人工知能の未来を先取りする国が現れた。シンガポール。都市の交通システムを制御しているのは人工知能。小さな都市国家で交通渋滞が社会問題だった。各車線の平均速度を常に監視し、一定の閾値を下回ると渋滞が発生しているとみなし、その地点の信号の青点灯時間を長くするのだ。国内最大のDBS銀行では、職員の不正摘発・防止のために、各行員の口座取引の様子やチャットやメールの文面など、24項目を常に監視し、90%以上の精度で収賄などの不正を発見する。シンガポールはさらに国家運営を人工知能に任せようとしている。そのために、国民一人一人の行動履歴情報(交通機関の乗降履歴、スマホなどの位置情報)を1秒単位で収集し、ストレスフリーで省エネな交通を実現する。国営住宅の部屋内部にはセンサーが設置され、日常生活とは異なる行動パターンが検知された場合には、緊急度までが判断され、家族や救急隊員などの関係機関へ連絡がいくようになっている。
(筆者注:便利とプライバシーの侵害は表裏一体。ここまでの監視社会、もはやハリウッド映画の中だけのものではなくなりました)

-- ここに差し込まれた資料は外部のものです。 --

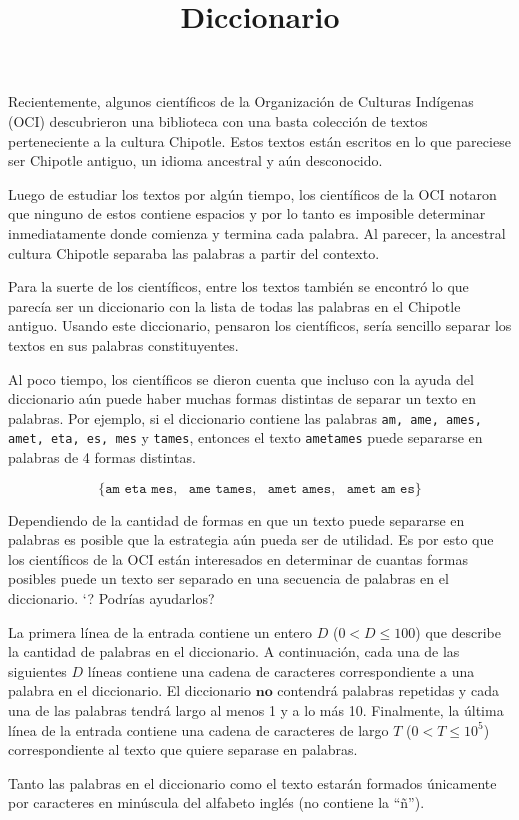 \documentclass{oci}
\title{Diccionario}
\begin{document}
\begin{problemDescription}
Recientemente, algunos científicos de la Organización de Culturas Indígenas
(OCI) descubrieron una biblioteca con una basta colección de
textos perteneciente a la cultura Chipotle.
Estos textos están escritos en lo que pareciese ser Chipotle antiguo, un idioma
ancestral y aún desconocido.

Luego de estudiar los textos por algún tiempo, los científicos de la OCI notaron
que ninguno de estos contiene espacios y por lo tanto es imposible determinar
inmediatamente donde comienza y termina cada palabra.
Al parecer, la ancestral cultura Chipotle separaba las palabras a partir del
contexto.

Para la suerte de los científicos, entre los textos también se encontró lo que
parecía ser un diccionario con la lista de todas las palabras en el Chipotle
antiguo.
Usando este diccionario, pensaron los científicos, sería sencillo separar los
textos en sus palabras constituyentes.

Al poco tiempo, los científicos se dieron cuenta que incluso con la ayuda del
diccionario aún puede haber muchas formas distintas de separar un texto en
palabras.
Por ejemplo, si el diccionario contiene las palabras \texttt{am, ame, ames,
  amet, eta, es, mes} y  \texttt{tames}, entonces el texto \texttt{ametames}
puede separarse en palabras de 4 formas distintas.

$$\{\texttt{am eta mes},\ \ \  \texttt{ame tames},\ \ \  \texttt{amet ames},\ \ \  \texttt{amet am es}  \}$$


Dependiendo de la cantidad de formas en que un texto puede separarse en palabras
es posible que la estrategia aún pueda ser de utilidad.
Es por esto que los científicos de la OCI están interesados en determinar de
cuantas formas posibles puede un texto ser separado en una secuencia de palabras
en el diccionario.
`? Podrías ayudarlos?
\end{problemDescription}

\begin{inputDescription}
  La primera línea de la entrada contiene un entero $D$ ($0 < D \leq 100$) que
  describe la cantidad de palabras en el diccionario.
  A continuación, cada una de las siguientes $D$ líneas contiene una cadena de
  caracteres correspondiente a una palabra en el diccionario.
  El diccionario $\textbf{no}$ contendrá palabras repetidas y cada una de las
  palabras tendrá largo al menos 1 y a lo más 10.
  Finalmente, la última línea de la entrada contiene una cadena de caracteres de
  largo $T$ ($0 < T \leq 10^5$) correspondiente al texto que quiere separase en palabras.

  Tanto las palabras en el diccionario como el texto estarán formados
  únicamente por caracteres en minúscula del alfabeto inglés (no contiene la ``ñ'').
\end{inputDescription}
\end{document}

(スマート国家計画担当大臣 ビビアン・パラクリシュナ)
「人工知能を研究室から社会に出して、国全体を実験室にすることを目指しています。人工知能に任せる方が、より効率的で安全になっていくでしょう。今まさに、大変革のときなのです。」
■ 異次元の進化 自ら学ぶ人工知能 原因不明の暴走を人間は制御できるのか?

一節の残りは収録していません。